To respond the calumny that we are mercenaries of a foreign government would take this spiritual struggle to the level of speaking the language of our kidnappers and presumed assassins.  It is imperative that they prove that they can dialogue with us in the language of liberty without the excuse of pretending that the nation is a military encampment, faking paranoia.

In 53 years they have not dared to dialogue with the opposition, they lack the courage because they cannot sustain themselves before the citizens who oppose the tyranny “of the socialist morality” and its consequent “legality”: a species of dead language without image and that therefore cannot and does not have the will to express our human rights.

There is nothing easier to read and understand for the whole world than the Universal Declaration of Human Rights, because it is written in our image. But it is very difficult to follow the logic of thinking in the official Cuban discourse because it represents the interests of just a tiny collection of people in this country who have managed to buy and terrorize another so many people within the Island, and feed the misanthropic envy of the radical left in the world.
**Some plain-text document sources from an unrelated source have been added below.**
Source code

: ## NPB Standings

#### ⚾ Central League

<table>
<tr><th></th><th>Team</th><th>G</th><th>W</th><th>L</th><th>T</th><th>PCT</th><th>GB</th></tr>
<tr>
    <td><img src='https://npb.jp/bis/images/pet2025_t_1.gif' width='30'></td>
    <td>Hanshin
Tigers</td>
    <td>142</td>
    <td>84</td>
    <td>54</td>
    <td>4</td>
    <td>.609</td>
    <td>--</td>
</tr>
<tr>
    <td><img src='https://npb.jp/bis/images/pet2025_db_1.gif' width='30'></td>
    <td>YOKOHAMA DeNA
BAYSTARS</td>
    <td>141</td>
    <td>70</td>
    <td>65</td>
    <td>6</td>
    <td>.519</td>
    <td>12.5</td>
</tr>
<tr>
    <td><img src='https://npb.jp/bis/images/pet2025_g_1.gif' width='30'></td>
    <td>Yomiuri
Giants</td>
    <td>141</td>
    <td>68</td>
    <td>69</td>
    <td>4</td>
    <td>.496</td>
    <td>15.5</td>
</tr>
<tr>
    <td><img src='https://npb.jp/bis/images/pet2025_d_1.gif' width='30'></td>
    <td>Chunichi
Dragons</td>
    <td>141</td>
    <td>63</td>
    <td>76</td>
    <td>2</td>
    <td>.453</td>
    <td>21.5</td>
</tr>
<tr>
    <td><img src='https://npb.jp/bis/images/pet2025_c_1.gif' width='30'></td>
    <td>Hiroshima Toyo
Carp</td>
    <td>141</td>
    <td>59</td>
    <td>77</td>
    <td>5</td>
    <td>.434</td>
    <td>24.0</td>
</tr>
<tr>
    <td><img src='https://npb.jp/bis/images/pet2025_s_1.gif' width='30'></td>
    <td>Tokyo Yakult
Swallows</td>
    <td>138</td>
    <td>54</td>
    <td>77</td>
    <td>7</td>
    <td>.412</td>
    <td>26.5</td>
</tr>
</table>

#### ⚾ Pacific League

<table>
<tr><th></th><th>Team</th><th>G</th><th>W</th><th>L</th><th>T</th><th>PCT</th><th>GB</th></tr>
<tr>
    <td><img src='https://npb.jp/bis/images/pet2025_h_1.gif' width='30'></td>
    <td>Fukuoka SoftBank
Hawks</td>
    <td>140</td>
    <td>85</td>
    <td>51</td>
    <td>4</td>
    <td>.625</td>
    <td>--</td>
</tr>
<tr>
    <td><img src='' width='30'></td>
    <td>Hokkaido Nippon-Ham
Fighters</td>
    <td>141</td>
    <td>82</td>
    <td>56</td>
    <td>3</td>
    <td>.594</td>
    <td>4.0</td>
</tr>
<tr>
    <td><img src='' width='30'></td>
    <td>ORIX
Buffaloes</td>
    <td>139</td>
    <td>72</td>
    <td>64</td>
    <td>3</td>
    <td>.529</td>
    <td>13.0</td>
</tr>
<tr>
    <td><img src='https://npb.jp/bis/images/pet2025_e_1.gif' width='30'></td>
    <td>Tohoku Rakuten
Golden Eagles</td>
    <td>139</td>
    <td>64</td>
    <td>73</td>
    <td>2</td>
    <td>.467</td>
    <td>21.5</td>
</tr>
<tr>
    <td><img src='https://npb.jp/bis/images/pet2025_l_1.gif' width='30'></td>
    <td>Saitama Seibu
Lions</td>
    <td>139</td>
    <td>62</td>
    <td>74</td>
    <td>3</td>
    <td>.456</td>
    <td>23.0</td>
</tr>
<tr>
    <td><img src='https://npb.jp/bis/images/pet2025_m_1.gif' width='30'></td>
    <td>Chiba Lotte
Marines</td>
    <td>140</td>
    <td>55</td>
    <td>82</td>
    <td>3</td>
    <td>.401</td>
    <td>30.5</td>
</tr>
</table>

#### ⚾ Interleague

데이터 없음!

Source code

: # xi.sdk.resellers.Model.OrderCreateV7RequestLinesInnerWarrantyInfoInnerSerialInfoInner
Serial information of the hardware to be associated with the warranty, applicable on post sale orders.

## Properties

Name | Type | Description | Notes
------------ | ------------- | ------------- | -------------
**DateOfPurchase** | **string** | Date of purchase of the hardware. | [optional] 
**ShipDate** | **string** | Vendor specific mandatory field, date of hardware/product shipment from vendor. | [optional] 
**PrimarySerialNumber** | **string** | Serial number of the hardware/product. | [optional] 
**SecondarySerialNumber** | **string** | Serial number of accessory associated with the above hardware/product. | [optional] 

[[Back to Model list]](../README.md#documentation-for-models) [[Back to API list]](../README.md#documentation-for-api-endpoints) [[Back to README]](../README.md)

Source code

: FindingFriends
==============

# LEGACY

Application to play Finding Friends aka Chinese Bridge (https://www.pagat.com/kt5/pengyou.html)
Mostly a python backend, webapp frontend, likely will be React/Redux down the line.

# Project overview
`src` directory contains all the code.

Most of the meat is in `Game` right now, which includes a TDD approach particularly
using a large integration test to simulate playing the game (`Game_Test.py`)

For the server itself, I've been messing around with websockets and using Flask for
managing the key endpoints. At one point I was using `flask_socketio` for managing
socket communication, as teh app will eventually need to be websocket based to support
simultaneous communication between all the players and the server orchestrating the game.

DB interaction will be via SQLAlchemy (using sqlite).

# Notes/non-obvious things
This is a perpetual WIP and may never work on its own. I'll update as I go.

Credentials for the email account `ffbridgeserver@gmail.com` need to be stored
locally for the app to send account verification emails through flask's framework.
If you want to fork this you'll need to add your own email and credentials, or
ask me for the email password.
There is something I want to note, because it is the only note that is obvious in the text published in the newspaper Granma: “… the impossible task of converting its mercenaries into a credible movement of the internal opposition.”

We have to start from the fact that the Cuban State has been faking paranoia as an excuse to reprimand citizens who dare to express themselves in opposition to their government which is a complete fraud, including of course the electoral fraud covered by legal loopholes.

I won’t have to work too hard to explain that true paranoia is not aware of the reason for placing blame on another, but the Cuban State does know why it has chosen the United States as at fault in order to justify the attack against its own people: the Cuban State, absolute dictator over the existence of the souls under its jurisdiction, has never tolerated the political opposition and has rudely denied silencing them, first by firing squad or incarceration through the “revolutionary laws,” including Law 88 (the Gag Law), because they know they could not survive the full exercise of freedoms and the popular will consulted without coercion.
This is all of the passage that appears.